### Aim of the task
The reply should match the listing below character for character, except that no image is carried over.

### The input
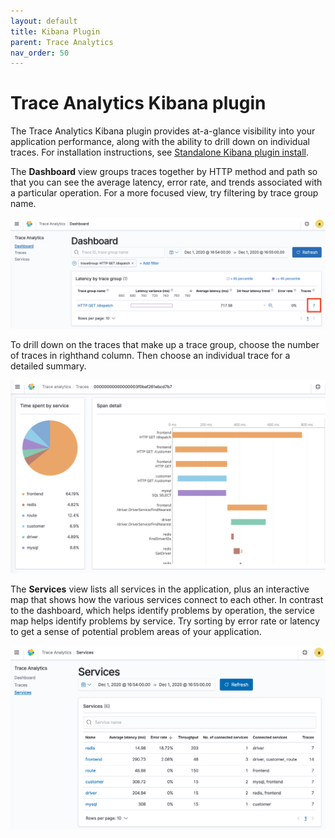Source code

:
 ```yaml
---
layout: default
title: Kibana Plugin
parent: Trace Analytics
nav_order: 50
---
```


# Trace Analytics Kibana plugin

The Trace Analytics Kibana plugin provides at-a-glance visibility into your application performance, along with the ability to drill down on individual traces. For installation instructions, see [Standalone Kibana plugin install](../../kibana/plugins/).

The **Dashboard** view groups traces together by HTTP method and path so that you can see the average latency, error rate, and trends associated with a particular operation. For a more focused view, try filtering by trace group name.

![Dashboard view](../images/ta-kibana-dashboard.png)

To drill down on the traces that make up a trace group, choose the number of traces in righthand column. Then choose an individual trace for a detailed summary.

![Detailed trace view](../images/ta-kibana-trace.png)

The **Services** view lists all services in the application, plus an interactive map that shows how the various services connect to each other. In contrast to the dashboard, which helps identify problems by operation, the service map helps identify problems by service. Try sorting by error rate or latency to get a sense of potential problem areas of your application.

![Service view](../images/ta-kibana-services.png)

### Task solution
Source code

:
 ```yaml
---
layout: default
title: Kibana Plugin
parent: Trace Analytics
nav_order: 50
---
```


# Trace Analytics Kibana plugin

The Trace Analytics Kibana plugin provides at-a-glance visibility into your application performance, along with the ability to drill down on individual traces. For installation instructions, see [Standalone Kibana plugin install](../../kibana/plugins/).

The **Dashboard** view groups traces together by HTTP method and path so that you can see the average latency, error rate, and trends associated with a particular operation. For a more focused view, try filtering by trace group name.

![Dashboard view](../images/ta-kibana-dashboard.png)

To drill down on the traces that make up a trace group, choose the number of traces in righthand column. Then choose an individual trace for a detailed summary.

![Detailed trace view](../images/ta-kibana-trace.png)

The **Services** view lists all services in the application, plus an interactive map that shows how the various services connect to each other. In contrast to the dashboard, which helps identify problems by operation, the service map helps identify problems by service. Try sorting by error rate or latency to get a sense of potential problem areas of your application.

![Service view](../images/ta-kibana-services.png)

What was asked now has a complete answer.